** Task objective **
If a line of the records contains the string "python", copy it out.
----
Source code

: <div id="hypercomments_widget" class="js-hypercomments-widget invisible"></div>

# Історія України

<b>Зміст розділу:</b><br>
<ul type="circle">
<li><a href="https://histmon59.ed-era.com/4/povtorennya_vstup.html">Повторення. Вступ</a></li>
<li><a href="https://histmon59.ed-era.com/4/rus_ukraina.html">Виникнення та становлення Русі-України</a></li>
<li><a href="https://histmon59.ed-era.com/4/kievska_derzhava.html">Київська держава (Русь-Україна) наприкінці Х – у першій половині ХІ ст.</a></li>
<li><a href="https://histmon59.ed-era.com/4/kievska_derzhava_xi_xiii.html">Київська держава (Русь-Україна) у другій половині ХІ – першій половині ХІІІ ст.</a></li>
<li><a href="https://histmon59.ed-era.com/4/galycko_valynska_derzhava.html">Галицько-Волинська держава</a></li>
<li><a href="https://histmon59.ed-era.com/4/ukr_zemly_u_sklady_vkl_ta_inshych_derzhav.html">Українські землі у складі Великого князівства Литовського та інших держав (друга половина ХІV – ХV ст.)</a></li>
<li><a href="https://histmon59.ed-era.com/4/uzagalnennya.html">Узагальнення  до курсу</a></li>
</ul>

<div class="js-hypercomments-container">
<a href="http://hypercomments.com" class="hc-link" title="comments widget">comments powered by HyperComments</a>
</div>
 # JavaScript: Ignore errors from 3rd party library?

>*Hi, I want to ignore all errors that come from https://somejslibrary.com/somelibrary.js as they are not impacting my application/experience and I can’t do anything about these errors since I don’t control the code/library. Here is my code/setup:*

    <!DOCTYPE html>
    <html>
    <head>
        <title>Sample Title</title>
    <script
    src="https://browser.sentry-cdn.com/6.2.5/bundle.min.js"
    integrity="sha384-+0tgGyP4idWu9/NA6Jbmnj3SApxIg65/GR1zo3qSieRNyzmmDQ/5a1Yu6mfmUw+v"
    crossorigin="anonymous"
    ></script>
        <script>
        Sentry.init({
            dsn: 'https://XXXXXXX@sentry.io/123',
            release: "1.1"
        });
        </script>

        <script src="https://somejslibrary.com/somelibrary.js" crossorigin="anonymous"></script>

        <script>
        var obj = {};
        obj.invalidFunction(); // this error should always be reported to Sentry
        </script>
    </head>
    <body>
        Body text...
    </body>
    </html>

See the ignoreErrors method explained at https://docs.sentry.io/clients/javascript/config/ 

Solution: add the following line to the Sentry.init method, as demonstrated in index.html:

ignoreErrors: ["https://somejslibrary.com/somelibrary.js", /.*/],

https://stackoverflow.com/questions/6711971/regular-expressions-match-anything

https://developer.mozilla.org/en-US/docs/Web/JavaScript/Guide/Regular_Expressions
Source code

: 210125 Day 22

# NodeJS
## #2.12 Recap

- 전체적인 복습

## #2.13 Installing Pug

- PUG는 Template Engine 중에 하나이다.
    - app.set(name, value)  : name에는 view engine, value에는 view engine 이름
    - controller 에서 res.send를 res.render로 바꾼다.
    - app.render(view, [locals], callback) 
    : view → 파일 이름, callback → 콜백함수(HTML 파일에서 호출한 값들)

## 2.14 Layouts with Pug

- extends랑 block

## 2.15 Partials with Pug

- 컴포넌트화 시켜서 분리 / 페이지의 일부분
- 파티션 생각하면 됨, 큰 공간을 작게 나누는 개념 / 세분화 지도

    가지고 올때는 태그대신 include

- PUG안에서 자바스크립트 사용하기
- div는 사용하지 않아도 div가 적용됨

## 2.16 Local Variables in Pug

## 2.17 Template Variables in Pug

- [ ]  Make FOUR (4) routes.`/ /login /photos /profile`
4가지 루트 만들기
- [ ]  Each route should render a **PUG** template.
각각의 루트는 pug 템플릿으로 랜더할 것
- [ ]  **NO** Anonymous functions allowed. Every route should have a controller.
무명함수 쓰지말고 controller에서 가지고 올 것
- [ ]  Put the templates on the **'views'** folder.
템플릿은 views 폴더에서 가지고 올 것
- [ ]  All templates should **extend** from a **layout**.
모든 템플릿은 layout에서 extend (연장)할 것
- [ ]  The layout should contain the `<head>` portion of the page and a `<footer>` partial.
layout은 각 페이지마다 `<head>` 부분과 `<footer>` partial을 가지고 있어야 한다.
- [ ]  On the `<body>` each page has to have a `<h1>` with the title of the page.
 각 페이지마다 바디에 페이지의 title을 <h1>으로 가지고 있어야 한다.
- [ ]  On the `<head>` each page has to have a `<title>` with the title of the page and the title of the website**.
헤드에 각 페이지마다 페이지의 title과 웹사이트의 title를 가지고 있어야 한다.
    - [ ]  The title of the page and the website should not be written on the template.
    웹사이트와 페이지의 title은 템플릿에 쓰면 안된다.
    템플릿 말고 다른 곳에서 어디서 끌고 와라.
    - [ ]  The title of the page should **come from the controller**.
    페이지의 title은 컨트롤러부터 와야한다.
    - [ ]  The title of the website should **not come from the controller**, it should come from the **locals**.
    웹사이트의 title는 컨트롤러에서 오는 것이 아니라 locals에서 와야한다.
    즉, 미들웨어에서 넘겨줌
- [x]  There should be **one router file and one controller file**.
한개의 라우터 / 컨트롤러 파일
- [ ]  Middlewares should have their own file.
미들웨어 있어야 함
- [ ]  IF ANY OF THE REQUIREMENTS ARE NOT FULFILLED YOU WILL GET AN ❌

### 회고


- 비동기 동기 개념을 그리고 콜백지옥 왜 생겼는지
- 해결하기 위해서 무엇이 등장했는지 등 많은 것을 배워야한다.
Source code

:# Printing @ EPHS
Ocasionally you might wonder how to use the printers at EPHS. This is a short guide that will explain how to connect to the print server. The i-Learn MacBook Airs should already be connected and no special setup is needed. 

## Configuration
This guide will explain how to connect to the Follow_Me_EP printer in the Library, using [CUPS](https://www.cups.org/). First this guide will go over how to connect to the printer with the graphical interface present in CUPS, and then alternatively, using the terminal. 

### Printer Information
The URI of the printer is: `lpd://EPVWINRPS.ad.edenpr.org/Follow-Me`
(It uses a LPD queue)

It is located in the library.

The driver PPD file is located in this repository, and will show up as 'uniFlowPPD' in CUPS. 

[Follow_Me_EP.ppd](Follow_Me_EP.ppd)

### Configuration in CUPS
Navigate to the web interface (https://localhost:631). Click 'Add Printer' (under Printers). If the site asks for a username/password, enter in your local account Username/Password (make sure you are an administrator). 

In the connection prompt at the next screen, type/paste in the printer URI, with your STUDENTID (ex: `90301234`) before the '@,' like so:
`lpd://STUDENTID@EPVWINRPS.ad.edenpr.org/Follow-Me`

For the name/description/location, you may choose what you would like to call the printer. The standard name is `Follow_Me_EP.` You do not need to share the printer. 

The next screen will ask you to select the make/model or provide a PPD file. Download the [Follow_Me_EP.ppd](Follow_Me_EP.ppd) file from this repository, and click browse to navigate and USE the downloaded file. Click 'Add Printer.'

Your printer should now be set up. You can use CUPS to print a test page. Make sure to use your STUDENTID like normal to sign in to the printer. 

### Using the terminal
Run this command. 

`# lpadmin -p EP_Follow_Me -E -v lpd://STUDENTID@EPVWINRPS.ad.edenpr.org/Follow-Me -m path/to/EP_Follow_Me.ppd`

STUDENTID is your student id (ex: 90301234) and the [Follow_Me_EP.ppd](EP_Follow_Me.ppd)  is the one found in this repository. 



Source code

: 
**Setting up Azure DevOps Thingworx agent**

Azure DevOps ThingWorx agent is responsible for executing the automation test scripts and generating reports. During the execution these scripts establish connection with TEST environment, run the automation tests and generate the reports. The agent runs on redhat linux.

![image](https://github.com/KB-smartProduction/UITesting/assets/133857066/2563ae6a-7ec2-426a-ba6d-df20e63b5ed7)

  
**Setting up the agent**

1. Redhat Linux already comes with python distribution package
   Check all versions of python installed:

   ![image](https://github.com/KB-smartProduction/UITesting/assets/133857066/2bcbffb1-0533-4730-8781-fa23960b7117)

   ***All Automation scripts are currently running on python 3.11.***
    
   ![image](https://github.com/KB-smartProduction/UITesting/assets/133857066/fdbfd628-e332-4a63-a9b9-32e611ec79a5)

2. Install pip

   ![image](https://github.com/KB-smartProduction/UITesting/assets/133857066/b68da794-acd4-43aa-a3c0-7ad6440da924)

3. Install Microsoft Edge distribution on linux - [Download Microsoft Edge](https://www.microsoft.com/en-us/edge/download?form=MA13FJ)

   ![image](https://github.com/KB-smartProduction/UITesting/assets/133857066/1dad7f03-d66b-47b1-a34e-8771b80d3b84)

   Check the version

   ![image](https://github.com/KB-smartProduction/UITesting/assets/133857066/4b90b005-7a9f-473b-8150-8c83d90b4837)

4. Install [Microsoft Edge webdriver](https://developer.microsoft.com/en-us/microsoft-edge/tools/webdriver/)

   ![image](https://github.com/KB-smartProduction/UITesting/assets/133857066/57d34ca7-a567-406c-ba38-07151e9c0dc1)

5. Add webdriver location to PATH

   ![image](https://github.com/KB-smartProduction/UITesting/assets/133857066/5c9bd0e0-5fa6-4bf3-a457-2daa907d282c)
----
** The answer **
1. Redhat Linux already comes with python distribution package
   Check all versions of python installed:
   ***All Automation scripts are currently running on python 3.11.***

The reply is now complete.